The answer must consist of every line in the records that contains the word "module".

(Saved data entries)
++++++
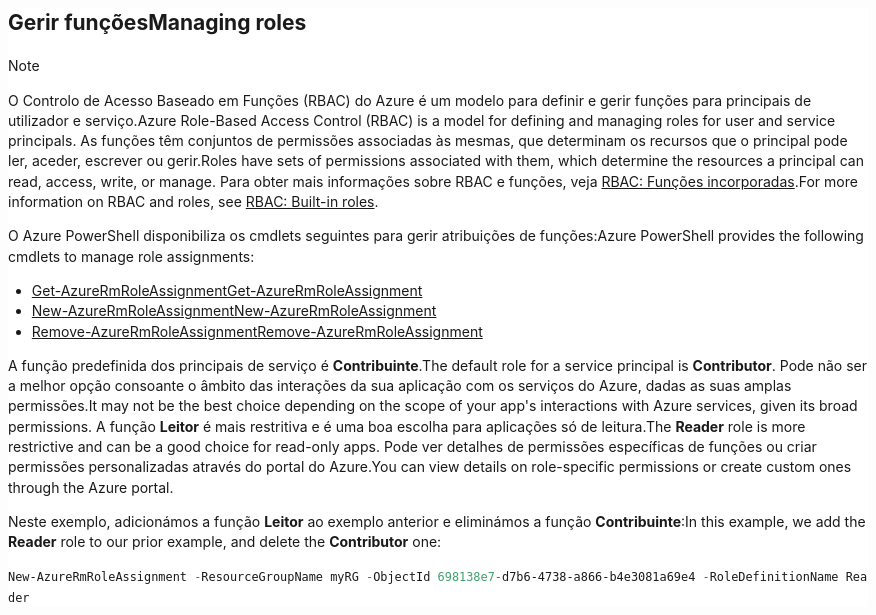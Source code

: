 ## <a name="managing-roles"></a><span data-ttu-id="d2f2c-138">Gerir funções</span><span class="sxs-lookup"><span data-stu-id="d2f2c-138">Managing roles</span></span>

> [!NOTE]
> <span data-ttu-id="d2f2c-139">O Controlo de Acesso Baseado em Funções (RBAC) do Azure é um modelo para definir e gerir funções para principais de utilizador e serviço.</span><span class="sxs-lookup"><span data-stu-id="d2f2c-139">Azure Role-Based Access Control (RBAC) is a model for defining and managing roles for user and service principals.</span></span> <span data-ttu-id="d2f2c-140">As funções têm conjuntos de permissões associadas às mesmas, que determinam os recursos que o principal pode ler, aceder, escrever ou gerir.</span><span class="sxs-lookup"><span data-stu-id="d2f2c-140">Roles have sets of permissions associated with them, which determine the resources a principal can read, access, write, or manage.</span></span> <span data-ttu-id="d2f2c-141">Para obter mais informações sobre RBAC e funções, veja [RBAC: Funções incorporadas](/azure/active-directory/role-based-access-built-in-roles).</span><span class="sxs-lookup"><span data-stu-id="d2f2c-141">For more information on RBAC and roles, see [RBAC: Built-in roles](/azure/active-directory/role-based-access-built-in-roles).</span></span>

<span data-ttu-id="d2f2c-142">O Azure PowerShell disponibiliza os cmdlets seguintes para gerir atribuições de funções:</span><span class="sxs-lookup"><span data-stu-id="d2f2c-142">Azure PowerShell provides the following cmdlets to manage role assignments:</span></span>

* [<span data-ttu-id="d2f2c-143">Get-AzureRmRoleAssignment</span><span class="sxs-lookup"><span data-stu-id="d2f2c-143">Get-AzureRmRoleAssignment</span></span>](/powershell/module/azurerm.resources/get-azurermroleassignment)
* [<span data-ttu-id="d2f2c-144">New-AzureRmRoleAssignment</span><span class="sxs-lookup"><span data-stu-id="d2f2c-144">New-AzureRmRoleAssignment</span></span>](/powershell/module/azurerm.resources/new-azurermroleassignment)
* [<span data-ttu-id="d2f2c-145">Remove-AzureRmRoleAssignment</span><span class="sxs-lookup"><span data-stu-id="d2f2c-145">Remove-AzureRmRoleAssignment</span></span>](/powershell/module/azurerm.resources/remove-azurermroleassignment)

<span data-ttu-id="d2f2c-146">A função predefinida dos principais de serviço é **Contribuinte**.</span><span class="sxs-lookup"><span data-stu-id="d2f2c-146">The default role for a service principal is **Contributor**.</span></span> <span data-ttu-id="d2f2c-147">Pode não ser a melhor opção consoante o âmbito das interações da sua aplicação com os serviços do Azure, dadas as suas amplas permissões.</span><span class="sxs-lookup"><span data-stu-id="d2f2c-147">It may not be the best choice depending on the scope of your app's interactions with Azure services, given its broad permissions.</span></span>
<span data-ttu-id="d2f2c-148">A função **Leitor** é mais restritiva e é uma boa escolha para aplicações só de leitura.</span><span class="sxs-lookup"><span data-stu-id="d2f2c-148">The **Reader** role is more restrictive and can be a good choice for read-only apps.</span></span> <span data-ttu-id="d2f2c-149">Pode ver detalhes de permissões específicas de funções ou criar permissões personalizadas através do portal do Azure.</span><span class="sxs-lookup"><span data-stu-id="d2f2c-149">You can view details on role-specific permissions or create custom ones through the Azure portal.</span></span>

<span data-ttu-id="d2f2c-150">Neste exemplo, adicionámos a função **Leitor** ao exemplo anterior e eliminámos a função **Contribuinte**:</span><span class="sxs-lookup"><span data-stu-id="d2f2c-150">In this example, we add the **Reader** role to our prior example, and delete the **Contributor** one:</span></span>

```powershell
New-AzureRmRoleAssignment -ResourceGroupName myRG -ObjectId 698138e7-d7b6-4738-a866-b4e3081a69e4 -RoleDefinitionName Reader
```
++++++
#### The completed task:
* [<span data-ttu-id="d2f2c-143">Get-AzureRmRoleAssignment</span><span class="sxs-lookup"><span data-stu-id="d2f2c-143">Get-AzureRmRoleAssignment</span></span>](/powershell/module/azurerm.resources/get-azurermroleassignment)
* [<span data-ttu-id="d2f2c-144">New-AzureRmRoleAssignment</span><span class="sxs-lookup"><span data-stu-id="d2f2c-144">New-AzureRmRoleAssignment</span></span>](/powershell/module/azurerm.resources/new-azurermroleassignment)
* [<span data-ttu-id="d2f2c-145">Remove-AzureRmRoleAssignment</span><span class="sxs-lookup"><span data-stu-id="d2f2c-145">Remove-AzureRmRoleAssignment</span></span>](/powershell/module/azurerm.resources/remove-azurermroleassignment)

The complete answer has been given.